Robocalls to cell phones?

Written by on November 23, 2011 in Baltimore Voices - 1 Comment

One of the beauties, to me, of having a cell phone is that I can decide who gets the number, not Ma Bell. I can give the number to friends and associates, and the only junk calls I get are from those automated thingies that dial at random. I am totally off the phone book.

Speaking of which, have you noticed how small the telephone directory is these days? More and more of us are opting out of landlines and the phone book. Privacy is a wonderful thing.

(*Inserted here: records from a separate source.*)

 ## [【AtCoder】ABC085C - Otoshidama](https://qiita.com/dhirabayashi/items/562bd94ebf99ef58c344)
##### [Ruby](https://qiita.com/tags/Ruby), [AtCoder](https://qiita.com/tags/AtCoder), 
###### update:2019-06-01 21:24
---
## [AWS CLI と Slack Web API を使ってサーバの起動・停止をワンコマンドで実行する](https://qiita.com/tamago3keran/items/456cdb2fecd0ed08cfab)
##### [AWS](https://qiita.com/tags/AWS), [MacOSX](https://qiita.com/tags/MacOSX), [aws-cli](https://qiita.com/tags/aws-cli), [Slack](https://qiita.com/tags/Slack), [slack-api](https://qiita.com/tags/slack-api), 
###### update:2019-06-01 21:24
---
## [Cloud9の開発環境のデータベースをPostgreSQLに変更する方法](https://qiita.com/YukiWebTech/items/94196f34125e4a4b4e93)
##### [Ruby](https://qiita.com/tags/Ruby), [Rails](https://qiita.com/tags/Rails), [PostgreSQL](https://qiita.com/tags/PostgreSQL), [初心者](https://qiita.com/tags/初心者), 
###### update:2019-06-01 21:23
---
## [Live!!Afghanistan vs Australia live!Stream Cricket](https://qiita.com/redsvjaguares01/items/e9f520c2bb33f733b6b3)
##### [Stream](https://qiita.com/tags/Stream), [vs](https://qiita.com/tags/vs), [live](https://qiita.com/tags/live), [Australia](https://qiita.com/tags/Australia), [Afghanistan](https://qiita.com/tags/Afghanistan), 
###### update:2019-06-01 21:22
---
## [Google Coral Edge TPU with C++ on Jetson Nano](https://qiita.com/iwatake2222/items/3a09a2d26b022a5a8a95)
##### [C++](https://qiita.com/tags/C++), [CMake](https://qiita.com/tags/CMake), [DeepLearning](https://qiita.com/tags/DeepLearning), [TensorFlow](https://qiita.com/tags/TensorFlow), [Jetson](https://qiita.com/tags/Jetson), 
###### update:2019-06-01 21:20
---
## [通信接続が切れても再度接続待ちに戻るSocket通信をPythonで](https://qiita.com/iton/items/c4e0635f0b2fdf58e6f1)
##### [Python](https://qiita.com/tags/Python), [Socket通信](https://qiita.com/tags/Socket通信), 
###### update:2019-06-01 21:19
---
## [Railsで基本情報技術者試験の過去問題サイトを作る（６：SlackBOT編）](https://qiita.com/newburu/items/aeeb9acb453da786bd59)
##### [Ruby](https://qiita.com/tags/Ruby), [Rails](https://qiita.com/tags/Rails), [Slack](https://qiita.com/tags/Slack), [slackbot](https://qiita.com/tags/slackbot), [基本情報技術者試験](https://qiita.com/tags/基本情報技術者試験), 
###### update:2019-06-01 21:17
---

The United States Congress is about to end all that. There is a bill, HR3035, in the House of Representatives that will allow candidates, PACs, parties and others to send political robocalls to your cell phone—and you wouldn’t be able to opt out, because political speech is protected under the First Amendment.

The bill is called the “Mobile Informational Call Act of 2011.” My eye.

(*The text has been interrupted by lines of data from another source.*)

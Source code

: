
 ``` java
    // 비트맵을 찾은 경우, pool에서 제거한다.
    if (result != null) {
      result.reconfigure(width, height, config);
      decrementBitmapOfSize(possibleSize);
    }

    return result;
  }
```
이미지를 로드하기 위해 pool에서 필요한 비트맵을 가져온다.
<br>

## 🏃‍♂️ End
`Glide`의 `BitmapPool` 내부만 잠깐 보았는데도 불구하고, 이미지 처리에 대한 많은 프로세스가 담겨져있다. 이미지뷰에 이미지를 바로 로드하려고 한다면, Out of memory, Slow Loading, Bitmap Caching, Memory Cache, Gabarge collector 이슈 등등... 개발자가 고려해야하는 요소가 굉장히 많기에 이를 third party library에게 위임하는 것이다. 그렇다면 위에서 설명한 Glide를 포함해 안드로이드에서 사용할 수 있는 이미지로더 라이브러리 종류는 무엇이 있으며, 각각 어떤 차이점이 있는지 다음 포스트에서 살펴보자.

The general “information” that gets distributed via political robocall is below preschool standards. Basically, it goes like this.

From Democrats: Candidate A is a reactionary poopypants because he’s a Republican.

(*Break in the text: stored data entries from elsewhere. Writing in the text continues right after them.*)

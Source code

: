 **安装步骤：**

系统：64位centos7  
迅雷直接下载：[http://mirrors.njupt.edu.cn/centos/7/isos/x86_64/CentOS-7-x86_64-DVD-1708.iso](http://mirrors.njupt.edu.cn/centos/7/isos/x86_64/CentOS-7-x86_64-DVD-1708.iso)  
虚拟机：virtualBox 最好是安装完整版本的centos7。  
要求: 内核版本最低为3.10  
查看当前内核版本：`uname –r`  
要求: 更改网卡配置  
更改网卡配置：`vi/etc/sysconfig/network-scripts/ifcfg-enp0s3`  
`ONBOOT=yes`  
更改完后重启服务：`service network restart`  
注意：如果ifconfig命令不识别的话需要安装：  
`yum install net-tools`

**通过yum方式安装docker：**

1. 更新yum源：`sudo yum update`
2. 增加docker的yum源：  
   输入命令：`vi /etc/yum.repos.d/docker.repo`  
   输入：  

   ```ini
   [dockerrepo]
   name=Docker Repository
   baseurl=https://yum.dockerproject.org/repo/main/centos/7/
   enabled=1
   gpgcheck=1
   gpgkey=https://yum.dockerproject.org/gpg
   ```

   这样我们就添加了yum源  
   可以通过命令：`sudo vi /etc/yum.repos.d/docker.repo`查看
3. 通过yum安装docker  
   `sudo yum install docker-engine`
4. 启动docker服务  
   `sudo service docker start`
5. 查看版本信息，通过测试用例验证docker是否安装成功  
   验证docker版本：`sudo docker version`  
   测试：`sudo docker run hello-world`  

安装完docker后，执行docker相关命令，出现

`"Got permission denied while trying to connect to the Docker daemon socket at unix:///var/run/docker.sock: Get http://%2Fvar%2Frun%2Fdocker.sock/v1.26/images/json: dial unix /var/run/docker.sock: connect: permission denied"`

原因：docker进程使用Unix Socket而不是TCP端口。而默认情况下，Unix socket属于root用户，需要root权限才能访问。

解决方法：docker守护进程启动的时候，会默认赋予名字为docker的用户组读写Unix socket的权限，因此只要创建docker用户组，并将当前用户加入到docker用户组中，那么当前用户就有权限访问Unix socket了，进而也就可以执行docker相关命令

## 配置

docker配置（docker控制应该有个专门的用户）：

From Republicans: Candidate B is a socialist poopypants because he’s a Democrat.

That’s it! That’s political speech protected under the First Amendment.

Do we really need our time, and our mobile minutes, taken up with this nonsense?

At least we can do something about the time–like most people, the moment I sense a robocall on the other end of the line, I hang up. Time saved.

But minutes? Every time some politico decides to call us during a hot race, it costs us minutes.

Perhaps we should call the act “The Mobile Maximizing Telcom Profit Act of 2011.”

The bill is sponsored by Rep. Lee Terry, a six-term Republican from Nebraska. He’s a pretty middle-of-the-road Republican, according to, a nonpartisan reporting website. He’s conservative, but he’s not sitting on the most distant pinfeathers of the right wing.
The bill was referred to Terry’s own committee, the House Energy and Commerce Committee, and has had a hearing in subcommittee. The next vote on this bill will be on the floor of the House of Representatives.

The bill has received strong support from the U.S. Chamber of Commerce, the American Banking Association, the Consumer Bankers Association, and the Mortgage Bankers Association. Last I checked none of these groups was particularly interested in consumer rights or privacy.
You can sign an online petition at

But online petitions are not worth the paper they’re not written on.

The best way to get your representative’s attention is to write him.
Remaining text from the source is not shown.